The near total lack of debate begs a simple question: Why do so many smart people support the continuation of a strategy despite its abject failure over sixteen years and in the absence of anything even remotely approaching a new theory of victory?

Though there are undoubtedly many different contributing factors, one important cause is the influence of several mutually reinforcing fallacies about terrorism and the use of force.

The first of these is the “political will” fallacy. This is the misguided idea that the United States can outlast the Taliban, Al Qaeda, ISIS, and other local actors simply by illustrating sufficient political resolve. Once the terrorists and insurgents understand that the United States is truly  “in it to win it” they will admit defeat. The reality, however, is that resolve is not something the White House can create. Resolve is a force that stems from how meaningful the objective is to a nation and how much its people are willing to pay to achieve it.

Given this, America’s adversaries clearly enjoy a decided advantage. Local actors like the Taliban have a tremendous stake in the outcome in Afghanistan – it is their home, after all. Americans, on the other hand, are rightly dubious of the value of slugging it out for a country of little significance to their security. Thus, much as happened during the Vietnam War, no matter how much firepower the United States brings to the fight local adversaries like the Taliban will always have greater resolve to keep fighting.

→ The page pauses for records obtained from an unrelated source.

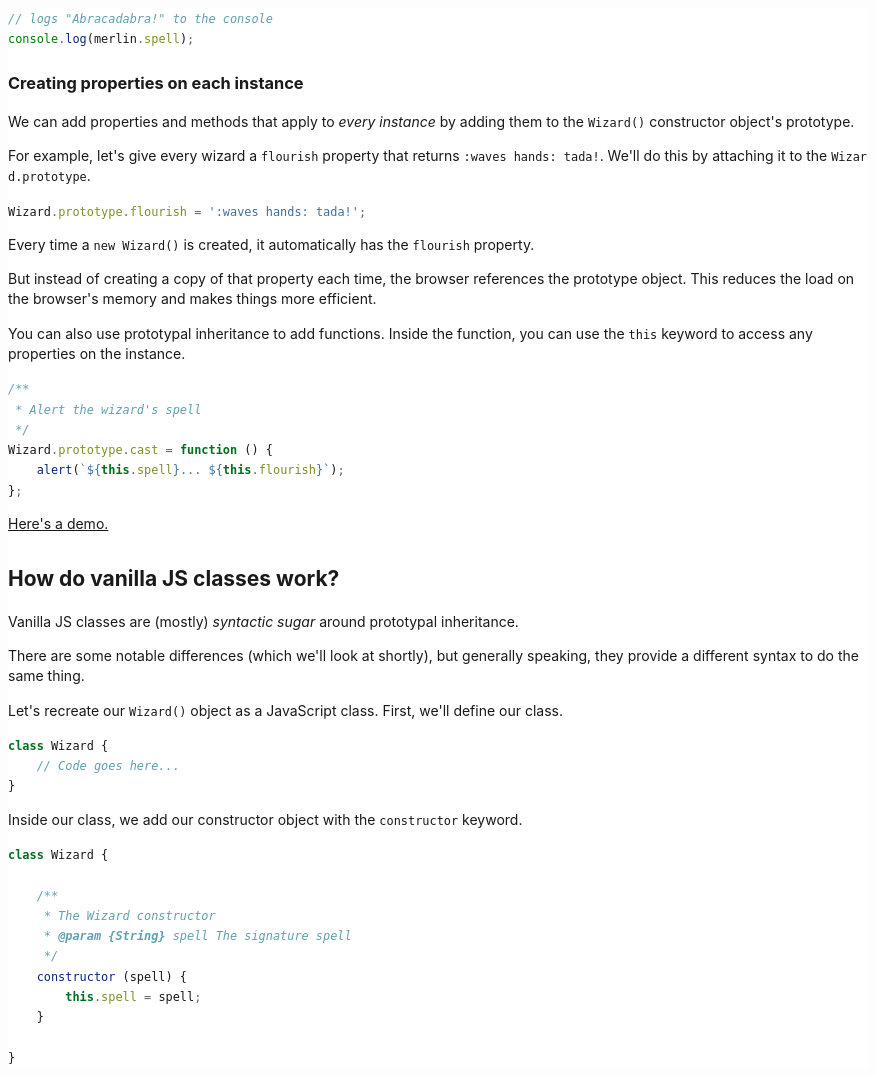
 ```js
// logs "Abracadabra!" to the console
console.log(merlin.spell);
```

### Creating properties on each instance

We can add properties and methods that apply to _every instance_ by adding them to the `Wizard()` constructor object's prototype.

For example, let's give every wizard a `flourish` property that returns `:waves hands: tada!`. We'll do this by attaching it to the `Wizard.prototype`.

```js
Wizard.prototype.flourish = ':waves hands: tada!';
```

Every time a `new Wizard()` is created, it automatically has the `flourish` property.

But instead of creating a copy of that property each time, the browser references the prototype object. This reduces the load on the browser's memory and makes things more efficient.

You can also use prototypal inheritance to add functions. Inside the function, you can use the `this` keyword to access any properties on the instance.

```js
/**
 * Alert the wizard's spell
 */
Wizard.prototype.cast = function () {
	alert(`${this.spell}... ${this.flourish}`);
};
```

[Here's a demo.](https://codepen.io/cferdinandi/pen/XWMpNMR)

## How do vanilla JS classes work?

Vanilla JS classes are (mostly) _syntactic sugar_ around prototypal inheritance.

There are some notable differences (which we'll look at shortly), but generally speaking, they provide a different syntax to do the same thing.

Let's recreate our `Wizard()` object as a JavaScript class. First, we'll define our class.

```js
class Wizard {
	// Code goes here...
}
```

Inside our class, we add our constructor object with the `constructor` keyword.

```js
class Wizard {

	/**
	 * The Wizard constructor
	 * @param {String} spell The signature spell
	 */
	constructor (spell) {
		this.spell = spell;
	}

}
```
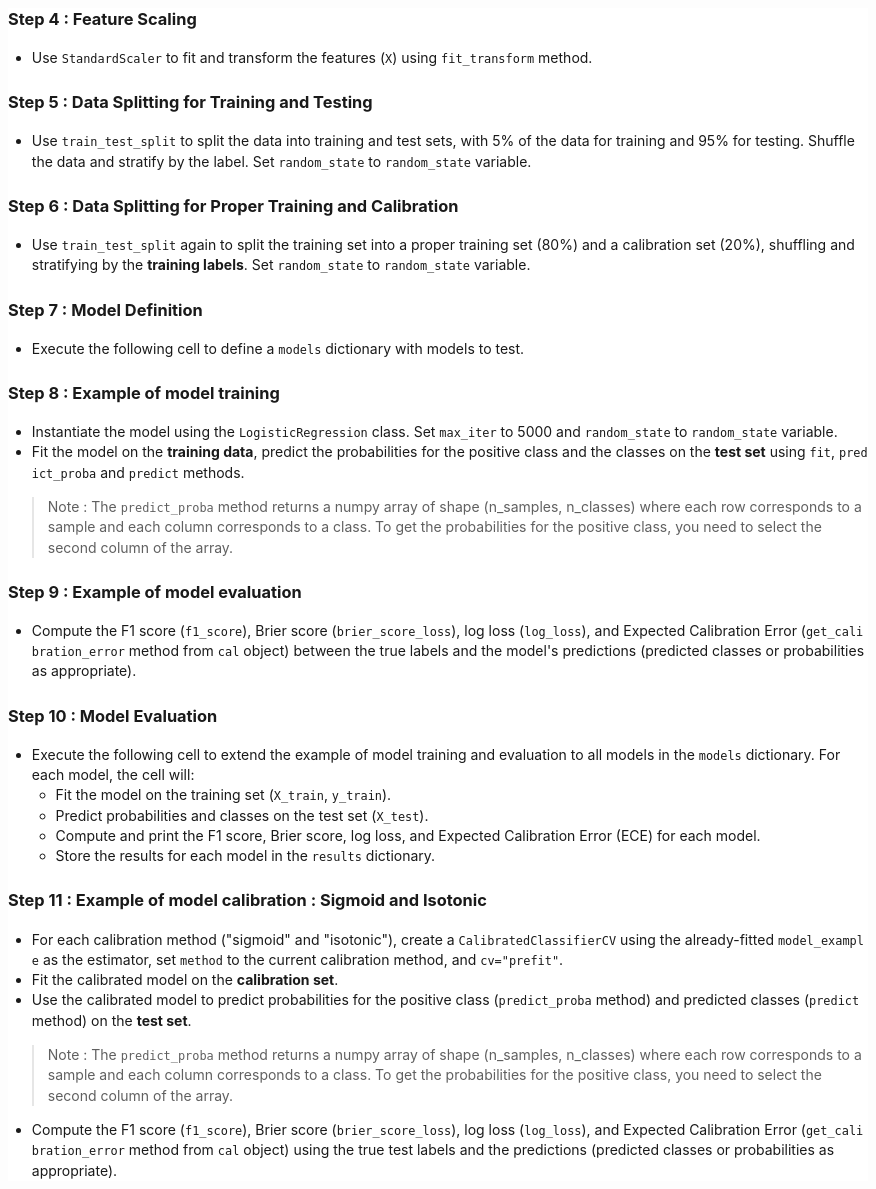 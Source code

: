 ### Step 4 : Feature Scaling
- Use `StandardScaler` to fit and transform the features (`X`) using `fit_transform` method.

### Step 5 : Data Splitting for Training and Testing
- Use `train_test_split` to split the data into training and test sets, with 5% of the data for training and 95% for testing. Shuffle the data and stratify by the label. Set `random_state` to `random_state` variable.

### Step 6 : Data Splitting for Proper Training and Calibration
- Use `train_test_split` again to split the training set into a proper training set (80%) and a calibration set (20%), shuffling and stratifying by the **training labels**. Set `random_state` to `random_state` variable.

### Step 7 : Model Definition
- Execute the following cell to define a `models` dictionary with models to test.

### Step 8 : Example of model training
- Instantiate the model using the `LogisticRegression` class. Set `max_iter` to 5000 and `random_state` to `random_state` variable.
- Fit the model on the **training data**, predict the probabilities for the positive class and the classes on the **test set** using `fit`, `predict_proba` and `predict` methods.
> Note : The `predict_proba` method returns a numpy array of shape (n_samples, n_classes) where each row corresponds to a sample and each column corresponds to a class. To get the probabilities for the positive class, you need to select the second column of the array.

### Step 9 : Example of model evaluation
- Compute the F1 score (`f1_score`), Brier score (`brier_score_loss`), log loss (`log_loss`), and Expected Calibration Error (`get_calibration_error` method from `cal` object) between the true labels and the model's predictions (predicted classes or probabilities as appropriate).

### Step 10 : Model Evaluation
- Execute the following cell to extend the example of model training and evaluation to all models in the `models` dictionary. For each model, the cell will:
  - Fit the model on the training set (`X_train`, `y_train`).
  - Predict probabilities and classes on the test set (`X_test`).
  - Compute and print the F1 score, Brier score, log loss, and Expected Calibration Error (ECE) for each model.
  - Store the results for each model in the `results` dictionary.

### Step 11 : Example of model calibration : Sigmoid and Isotonic
- For each calibration method ("sigmoid" and "isotonic"), create a `CalibratedClassifierCV` using the already-fitted `model_example` as the estimator, set `method` to the current calibration method, and `cv="prefit"`.
- Fit the calibrated model on the **calibration set**.
- Use the calibrated model to predict probabilities for the positive class (`predict_proba` method) and predicted classes (`predict` method) on the **test set**.
> Note : The `predict_proba` method returns a numpy array of shape (n_samples, n_classes) where each row corresponds to a sample and each column corresponds to a class. To get the probabilities for the positive class, you need to select the second column of the array.
- Compute the F1 score (`f1_score`), Brier score (`brier_score_loss`), log loss (`log_loss`), and Expected Calibration Error (`get_calibration_error` method from `cal` object) using the true test labels and the predictions (predicted classes or probabilities as appropriate).
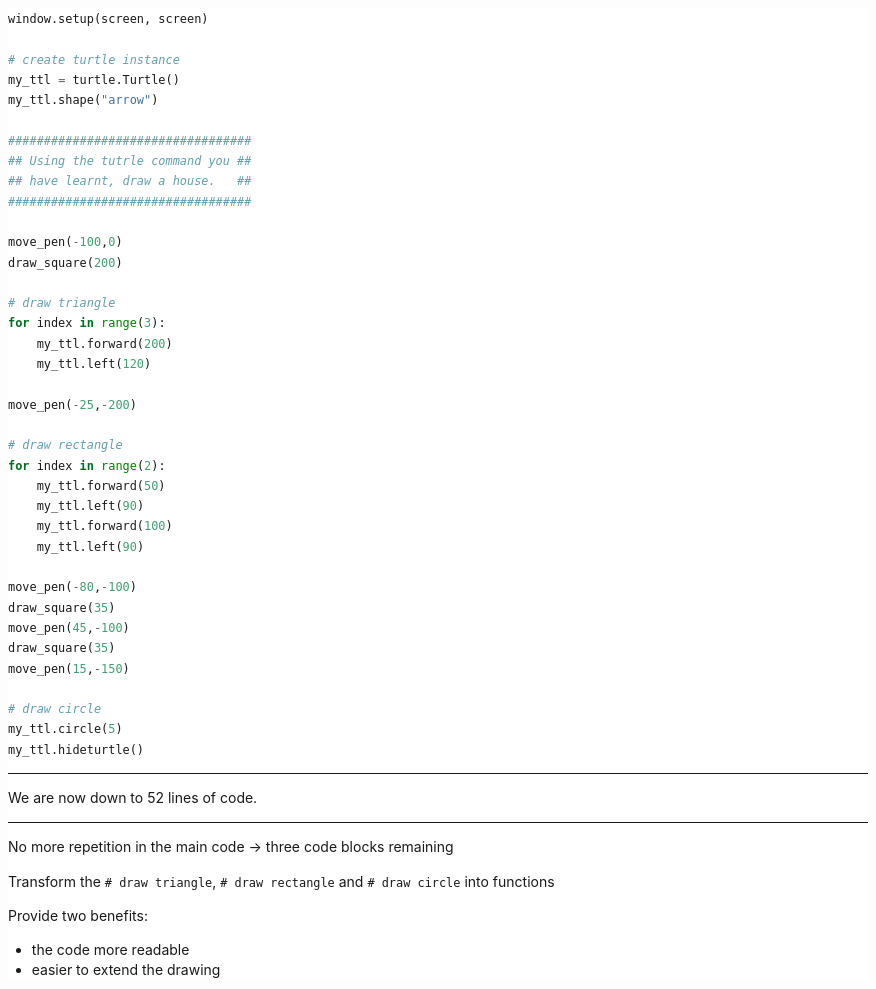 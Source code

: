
 ```python
window.setup(screen, screen)

# create turtle instance
my_ttl = turtle.Turtle()
my_ttl.shape("arrow")

##################################
## Using the tutrle command you ##
## have learnt, draw a house.   ##
##################################

move_pen(-100,0)
draw_square(200)

# draw triangle
for index in range(3):
    my_ttl.forward(200)
    my_ttl.left(120)
    
move_pen(-25,-200)

# draw rectangle
for index in range(2):
    my_ttl.forward(50)
    my_ttl.left(90)
    my_ttl.forward(100)
    my_ttl.left(90)
    
move_pen(-80,-100)
draw_square(35)
move_pen(45,-100)
draw_square(35)
move_pen(15,-150)

# draw circle
my_ttl.circle(5)
my_ttl.hideturtle()
```

---

We are now down to 52 lines of code.

---

No more repetition in the main code &rarr; three code blocks remaining

Transform the `# draw triangle`, `# draw rectangle` and `# draw circle` into functions

Provide two benefits:

- the code more readable
- easier to extend the drawing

Buttressing this problem is the “organizational fallacy.” The war on terror has been focused on defeating terrorist groups, primarily by killing the people linked to them. But as the war on terror has illustrated, a group-centric, terrorist-killing approach is the wrong way to think about the problem. Terrorist organizations are not really organizations in a classical sense, nor are they static entities. As the United States broke up Al Qaeda Central, eventually killing Osama bin Laden, Al Qaeda simply morphed and other groups emerged elsewhere to carry the banner, including the Islamic State. Moreover, the Islamic State’s success showed that even killing tens of thousands of fighters does not eliminate the problem of terrorism, even if it degrades the physical organization itself. As should be clear by now, killing individual terrorists does nothing to address the root causes of political conflict in the Middle East. Drone strikes cannot kill the ideologies, ideas, grievances, and emotions that motivate violence in the first place. In fact, many people, including American military commanders, believe that the group-centric, terrorist-killing approach has caused more problems than it has solved.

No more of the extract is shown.